**WHAT THIS TASK INVOLVES:**
The entries that follow should come back exactly, with no pictures among them.

Data items:

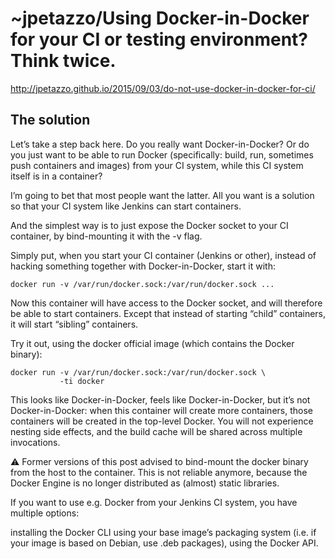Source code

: 



# ~jpetazzo/Using Docker-in-Docker for your CI or testing environment? Think twice.

http://jpetazzo.github.io/2015/09/03/do-not-use-docker-in-docker-for-ci/


## The solution
Let’s take a step back here. Do you really want Docker-in-Docker? Or do you just want to be able to run Docker (specifically: build, run, sometimes push containers and images) from your CI system, while this CI system itself is in a container?

I’m going to bet that most people want the latter. All you want is a solution so that your CI system like Jenkins can start containers.

And the simplest way is to just expose the Docker socket to your CI container, by bind-mounting it with the -v flag.

Simply put, when you start your CI container (Jenkins or other), instead of hacking something together with Docker-in-Docker, start it with:
```
docker run -v /var/run/docker.sock:/var/run/docker.sock ...
```
Now this container will have access to the Docker socket, and will therefore be able to start containers. Except that instead of starting “child” containers, it will start “sibling” containers.

Try it out, using the docker official image (which contains the Docker binary):
```
docker run -v /var/run/docker.sock:/var/run/docker.sock \
           -ti docker
```
This looks like Docker-in-Docker, feels like Docker-in-Docker, but it’s not Docker-in-Docker: when this container will create more containers, those containers will be created in the top-level Docker. You will not experience nesting side effects, and the build cache will be shared across multiple invocations.

⚠️ Former versions of this post advised to bind-mount the docker binary from the host to the container. This is not reliable anymore, because the Docker Engine is no longer distributed as (almost) static libraries.

If you want to use e.g. Docker from your Jenkins CI system, you have multiple options:

installing the Docker CLI using your base image’s packaging system (i.e. if your image is based on Debian, use .deb packages),
using the Docker API.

**RESPONSE:**
Source code

: 



# ~jpetazzo/Using Docker-in-Docker for your CI or testing environment? Think twice.

http://jpetazzo.github.io/2015/09/03/do-not-use-docker-in-docker-for-ci/


## The solution
Let’s take a step back here. Do you really want Docker-in-Docker? Or do you just want to be able to run Docker (specifically: build, run, sometimes push containers and images) from your CI system, while this CI system itself is in a container?

I’m going to bet that most people want the latter. All you want is a solution so that your CI system like Jenkins can start containers.

And the simplest way is to just expose the Docker socket to your CI container, by bind-mounting it with the -v flag.

Simply put, when you start your CI container (Jenkins or other), instead of hacking something together with Docker-in-Docker, start it with:
```
docker run -v /var/run/docker.sock:/var/run/docker.sock ...
```
Now this container will have access to the Docker socket, and will therefore be able to start containers. Except that instead of starting “child” containers, it will start “sibling” containers.

Try it out, using the docker official image (which contains the Docker binary):
```
docker run -v /var/run/docker.sock:/var/run/docker.sock \
           -ti docker
```
This looks like Docker-in-Docker, feels like Docker-in-Docker, but it’s not Docker-in-Docker: when this container will create more containers, those containers will be created in the top-level Docker. You will not experience nesting side effects, and the build cache will be shared across multiple invocations.

⚠️ Former versions of this post advised to bind-mount the docker binary from the host to the container. This is not reliable anymore, because the Docker Engine is no longer distributed as (almost) static libraries.

If you want to use e.g. Docker from your Jenkins CI system, you have multiple options:

installing the Docker CLI using your base image’s packaging system (i.e. if your image is based on Debian, use .deb packages),
using the Docker API.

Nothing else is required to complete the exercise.